- Five electricians sued Amazon and its contractors for subjecting them to a racially hostile work environment at a Connecticut jobsite where work was temporarily halted after workers and police discovered at least eight hangman’s nooses during construction.
- The lawsuit follows the completion of an Amazon distribution center in Windsor, Connecticut, where electrical workers of color discovered the nooses over several weeks in April and May 2021. The suit claims one of the employers advanced a theory to the FBI that the workers planted the items on site in order to be reassigned to higher-paying jobs.
- While the FBI and local police investigated the Windsor events and questioned a person of interest, no one was arrested for the display of the hate symbols, which made international news. In their lawsuit, the workers claimed law enforcement officials accused them of hanging the nooses, further subjecting them to workplace hostilities.
According to the lawsuit, filed Sept. 21 in U.S. District Court for the District of Connecticut, Amazon and its contractors — Fairfield, New Jersey-based RC Andersen and Holliston, Massachusetts-based Wayne J. Griffin Electric — should be held liable for the damages workers of color suffered at the site.
While news coverage of the events was intense once it became public, the lawsuit paints a picture of Amazon, RC Andersen and Griffin not responding adequately to the initial discovery of nooses, and only calling a full work stoppage after the eighth noose was found.
“The hangman’s noose is widely known to be a symbol of violence and hatred directed toward Black and Brown men,” the suit states. “The appearance of a noose, even one noose, in a workplace sends a clear message of hostility toward the men of color working there: ‘You are not welcome here, and you better watch your back.’”
The suit said the electricians were the second trade to enter the building, after ironworkers had raised the steel frame. Ironworkers on the Windsor site, the suit claims, displayed bumper stickers and helmet decals featuring Confederate flags.
On April 27, 2021, the suit claimed an electrician of color returned to his work area after lunch to find a noose hanging from the ceiling. When workers notified their managers of the noose, a brief, informal investigation followed, with one supervisor asking if anyone had photos on their phones, “because we don’t want Windsor news to find out about this,” according to the suit.
Indeed, according to the suit, the April 27 noose was the second to be found at the site, though the electricians didn’t learn about a previous noose that had already been reported until months later, the suit claimed.
In response to the electrician discovering the noose, the suit said a Griffin foreman gathered the electricians of color to read a statement from RC Andersen about the company’s anti-discrimination policy. But because it was only read to workers of color, according to the suit, it sent the message on site that a noose in the workplace was only a concern for people of color.
In subsequent days, more nooses appeared on site and work initially stopped to increase security and install cameras at the job. Work stopped completely when an eighth noose was discovered.

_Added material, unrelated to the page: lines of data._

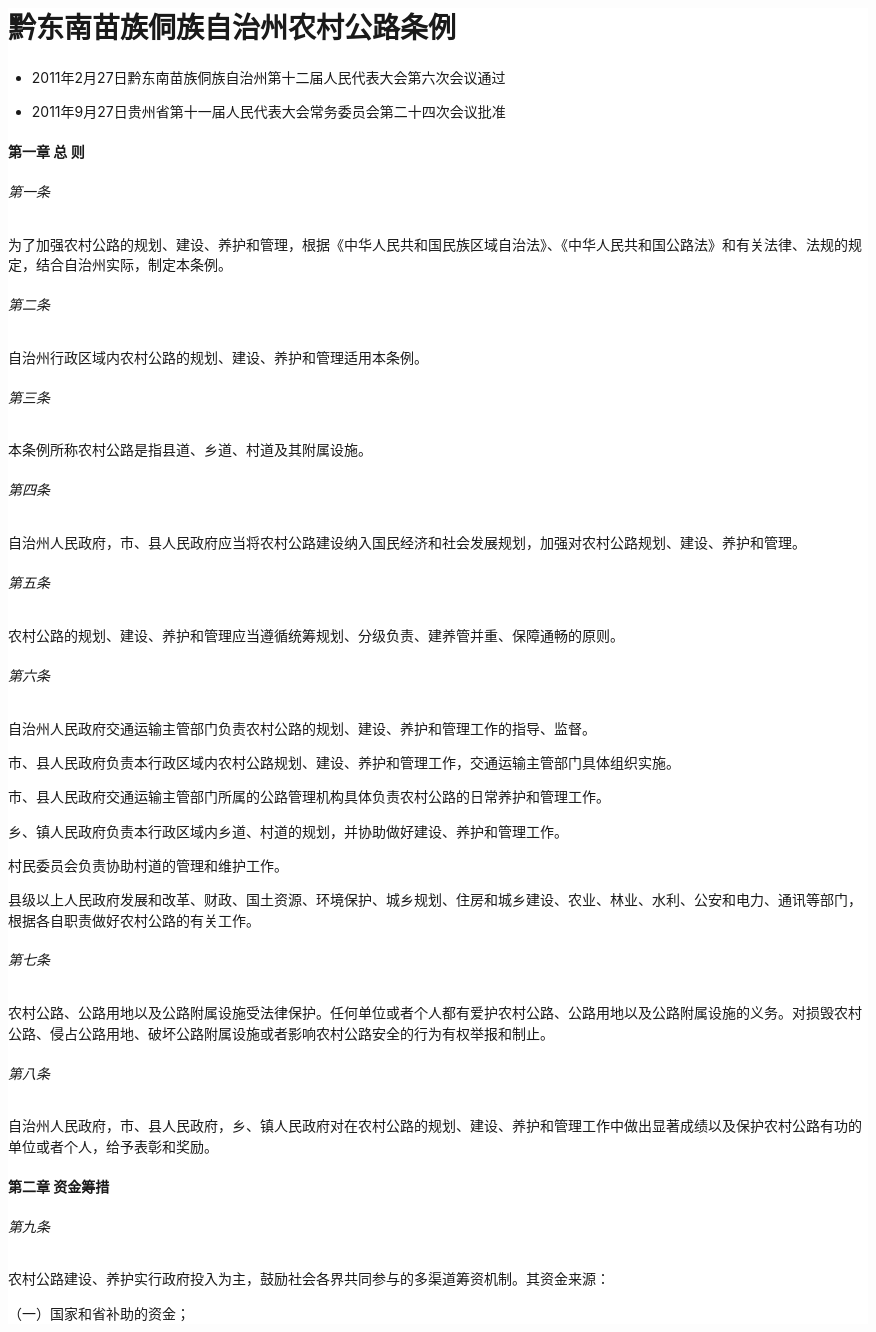 # 黔东南苗族侗族自治州农村公路条例

- 2011年2月27日黔东南苗族侗族自治州第十二届人民代表大会第六次会议通过

- 2011年9月27日贵州省第十一届人民代表大会常务委员会第二十四次会议批准



#### 第一章 总 则

###### 第一条

为了加强农村公路的规划、建设、养护和管理，根据《中华人民共和国民族区域自治法》、《中华人民共和国公路法》和有关法律、法规的规定，结合自治州实际，制定本条例。

###### 第二条

自治州行政区域内农村公路的规划、建设、养护和管理适用本条例。

###### 第三条

本条例所称农村公路是指县道、乡道、村道及其附属设施。

###### 第四条

自治州人民政府，市、县人民政府应当将农村公路建设纳入国民经济和社会发展规划，加强对农村公路规划、建设、养护和管理。

###### 第五条

农村公路的规划、建设、养护和管理应当遵循统筹规划、分级负责、建养管并重、保障通畅的原则。

###### 第六条

自治州人民政府交通运输主管部门负责农村公路的规划、建设、养护和管理工作的指导、监督。

市、县人民政府负责本行政区域内农村公路规划、建设、养护和管理工作，交通运输主管部门具体组织实施。

市、县人民政府交通运输主管部门所属的公路管理机构具体负责农村公路的日常养护和管理工作。

乡、镇人民政府负责本行政区域内乡道、村道的规划，并协助做好建设、养护和管理工作。

村民委员会负责协助村道的管理和维护工作。

县级以上人民政府发展和改革、财政、国土资源、环境保护、城乡规划、住房和城乡建设、农业、林业、水利、公安和电力、通讯等部门，根据各自职责做好农村公路的有关工作。

###### 第七条

农村公路、公路用地以及公路附属设施受法律保护。任何单位或者个人都有爱护农村公路、公路用地以及公路附属设施的义务。对损毁农村公路、侵占公路用地、破坏公路附属设施或者影响农村公路安全的行为有权举报和制止。

###### 第八条

自治州人民政府，市、县人民政府，乡、镇人民政府对在农村公路的规划、建设、养护和管理工作中做出显著成绩以及保护农村公路有功的单位或者个人，给予表彰和奖励。

#### 第二章 资金筹措

###### 第九条

农村公路建设、养护实行政府投入为主，鼓励社会各界共同参与的多渠道筹资机制。其资金来源：

（一）国家和省补助的资金；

While the workers who filed the suit were initially encouraged when they learned of the more serious response to the nooses, they subsequently realized law enforcement officials had been encouraged to look at them as the perpetrators of the crime.
When the FBI investigated, the suit claims, one of its agents investigated a theory offered by a Griffin manager that the electricians had actually planted the nooses on site in order to get reassigned to higher-paying, prevailing wage jobs.
The workers “presumed they would be treated like victims, not suspects,” the suit said. But once the FBI aggressively interviewed them, the workers realized that “Griffin and RC Andersen had identified them as potential culprits in the hanging of the nooses,” according to the suit.
“Plaintiffs were terrified to be in the crosshairs of an FBI investigation,” the suit claims. “As men of color from poor and working-class backgrounds, they all had tenuous relationships with law enforcement. Here, they had vocally complained as witnesses to hateful criminal conduct in their workplace and yet they were now being treated as perpetrators.”
The suit claims the workers were subjected to polygraph tests and that an agent took one of the worker’s phones, which ultimately didn’t contain incriminating information. The allegations against the workers added insult to injury, the suit said. The electricians continue to live in fear of the FBI, because its investigation remains open, according to the suit.
After the workers complained about the nooses, the suit claimed, they were reassigned to other jobs, but less desirable ones, a move they interpreted as retaliation for speaking up. The suit seeks compensatory and punitive damages from the firms, as well as attorney’s fees and costs.
Amazon, RC Andersen and Griffith did not immediately respond to requests for comment.